Comment utiliser l’espace lorsqu’un orchestre et un chœur, sans parler des quatre solistes, sont censés faire de la musique ensemble? Est-il vraiment possible de faire de la musique ensemble lorsque les collègues les plus éloignés se trouvent à plus de 50 mètres, et que le chef tourne toujours le dos à quelqu’un, puisque les musiciens ont été placés à un angle bien supérieur à 180 degrés?
L’objectif artistique le plus important d’un projet commun impliquant chœur, solistes et orchestre est de créer quelque chose ensemble et, ce faisant, de pouvoir s’écouter. En tant que chef, censé conserver tout cela ensemble par des gestes et – en répétition – des paroles, j’ai besoin d’être visible de tous. Ce sont précisément ces attentes qui ont été sérieusement entravées par les restrictions. En raison des possibilités limitées de s’entendre, les suggestions du chef ne pouvaient être ni vérifiées et ni affinées. Et pour être visible du plus grand nombre de participants, je devais me tenir à côté (voir photo) et n’ai donc pas pu avoir les distances d’écoute habituelles avec les participants. Mon champ de vision, en tant que chef, faisait que des parties de l’orchestre étaient assises derrière moi et ne pouvaient donc voir que le soliste.

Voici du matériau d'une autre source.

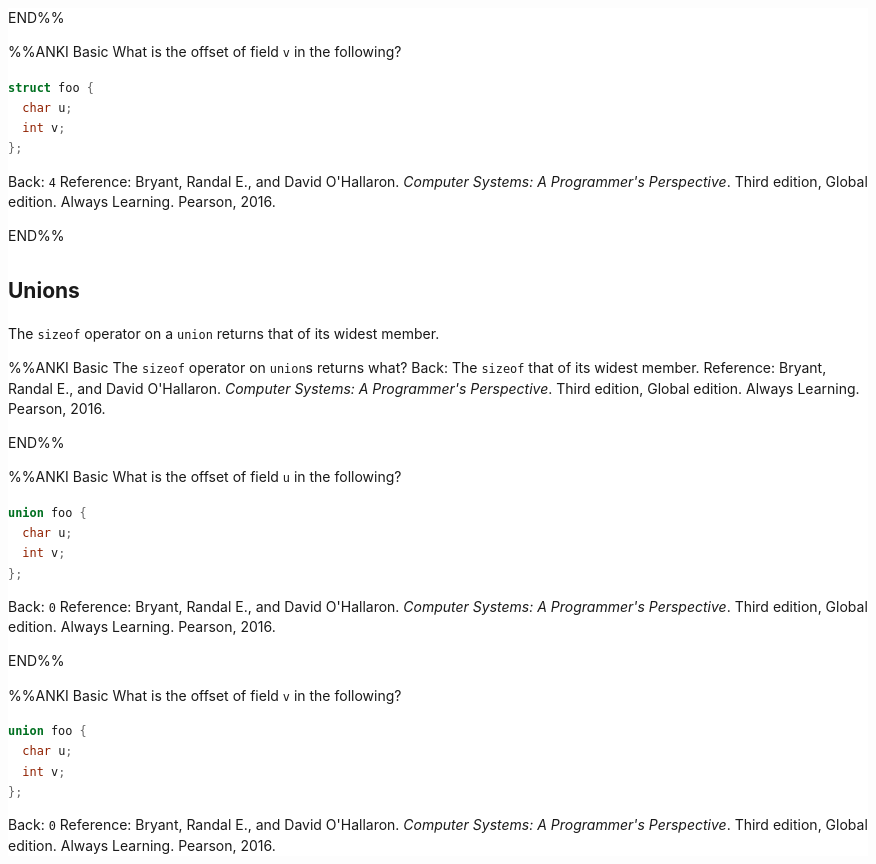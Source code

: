 END%%

%%ANKI
Basic
What is the offset of field `v` in the following?
```c
struct foo {
  char u;
  int v;
};
```
Back: `4`
Reference: Bryant, Randal E., and David O'Hallaron. *Computer Systems: A Programmer's Perspective*. Third edition, Global edition. Always Learning. Pearson, 2016.

END%%

## Unions

The `sizeof` operator on a `union` returns that of its widest member.

%%ANKI
Basic
The `sizeof` operator on `union`s returns what?
Back: The `sizeof` that of its widest member.
Reference: Bryant, Randal E., and David O'Hallaron. *Computer Systems: A Programmer's Perspective*. Third edition, Global edition. Always Learning. Pearson, 2016.

END%%

%%ANKI
Basic
What is the offset of field `u` in the following?
```c
union foo {
  char u;
  int v;
};
```
Back: `0`
Reference: Bryant, Randal E., and David O'Hallaron. *Computer Systems: A Programmer's Perspective*. Third edition, Global edition. Always Learning. Pearson, 2016.

END%%

%%ANKI
Basic
What is the offset of field `v` in the following?
```c
union foo {
  char u;
  int v;
};
```
Back: `0`
Reference: Bryant, Randal E., and David O'Hallaron. *Computer Systems: A Programmer's Perspective*. Third edition, Global edition. Always Learning. Pearson, 2016.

Ce n’est que dans les introductions instrumentales (lire: sans les solistes et le chœur) que j’ai pu occuper ma position habituelle face à l’orchestre.
Quels (autres) défis sont apparus lors de cet enregistrement?

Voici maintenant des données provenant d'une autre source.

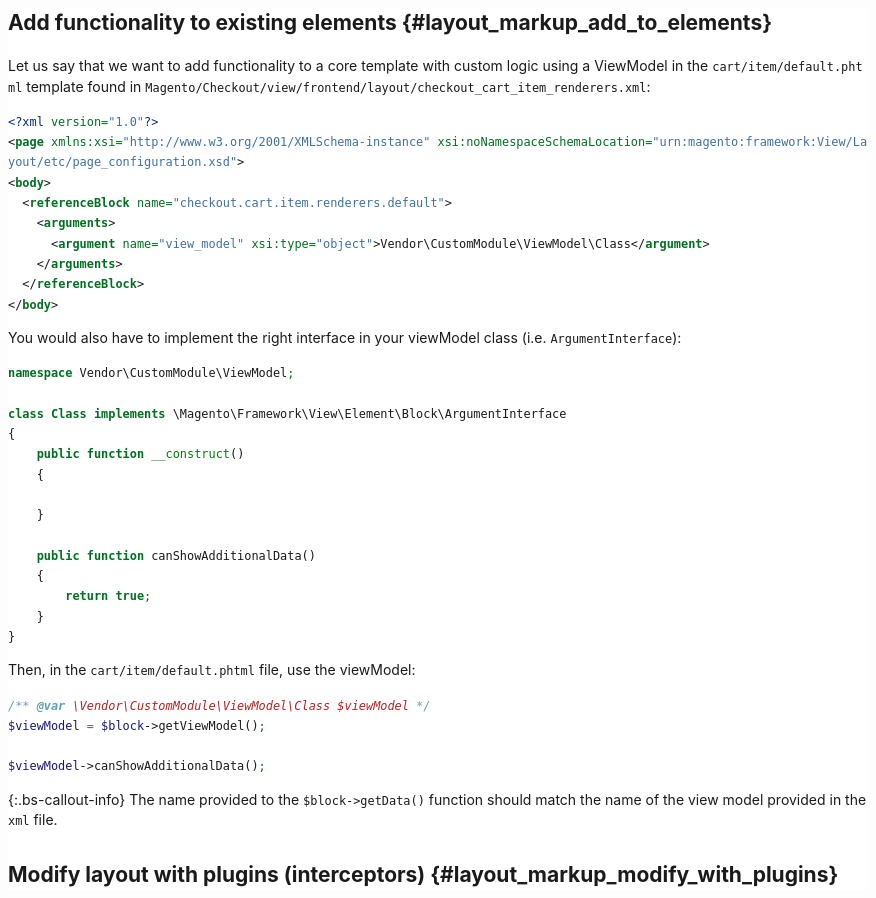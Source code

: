 ## Add functionality to existing elements {#layout_markup_add_to_elements}

Let us say that we want to add functionality to a core template with custom logic using a ViewModel in the `cart/item/default.phtml` template found in `Magento/Checkout/view/frontend/layout/checkout_cart_item_renderers.xml`:

```xml
<?xml version="1.0"?>
<page xmlns:xsi="http://www.w3.org/2001/XMLSchema-instance" xsi:noNamespaceSchemaLocation="urn:magento:framework:View/Layout/etc/page_configuration.xsd">
<body>
  <referenceBlock name="checkout.cart.item.renderers.default">
    <arguments>
      <argument name="view_model" xsi:type="object">Vendor\CustomModule\ViewModel\Class</argument>
    </arguments>
  </referenceBlock>
</body>
```

You would also have to implement the right interface in your viewModel class (i.e. `ArgumentInterface`):

```php
namespace Vendor\CustomModule\ViewModel;

class Class implements \Magento\Framework\View\Element\Block\ArgumentInterface
{
    public function __construct()
    {

    }

    public function canShowAdditionalData()
    {
        return true;
    }
}
```

Then, in the `cart/item/default.phtml` file, use the viewModel:

```php
/** @var \Vendor\CustomModule\ViewModel\Class $viewModel */
$viewModel = $block->getViewModel();

$viewModel->canShowAdditionalData();
```

{:.bs-callout-info}
The name provided to the `$block->getData()` function should match the name of the view model provided in the `xml` file.

## Modify layout with plugins (interceptors) {#layout_markup_modify_with_plugins}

En raison des conditions énoncées précédemment, l’ingénieur du son était encore plus responsable que d’habitude d’un enregistrement réussi. Pour moi, en tant que chef, il est toujours important d’anticiper musicalement, et en même temps de pouvoir entendre le résultat après enregistrement. Cette écoute est devenue très difficile. En plus de tout cela, il y avait une contrainte temporelle due au fait que les résultats des enregistrements devaient être vérifiés en studio plus souvent qu’à l’accoutumée.
Ce positionnement inhabituel des musiciens a-t-il également généré des facteurs positifs, par rapport à la configuration classique?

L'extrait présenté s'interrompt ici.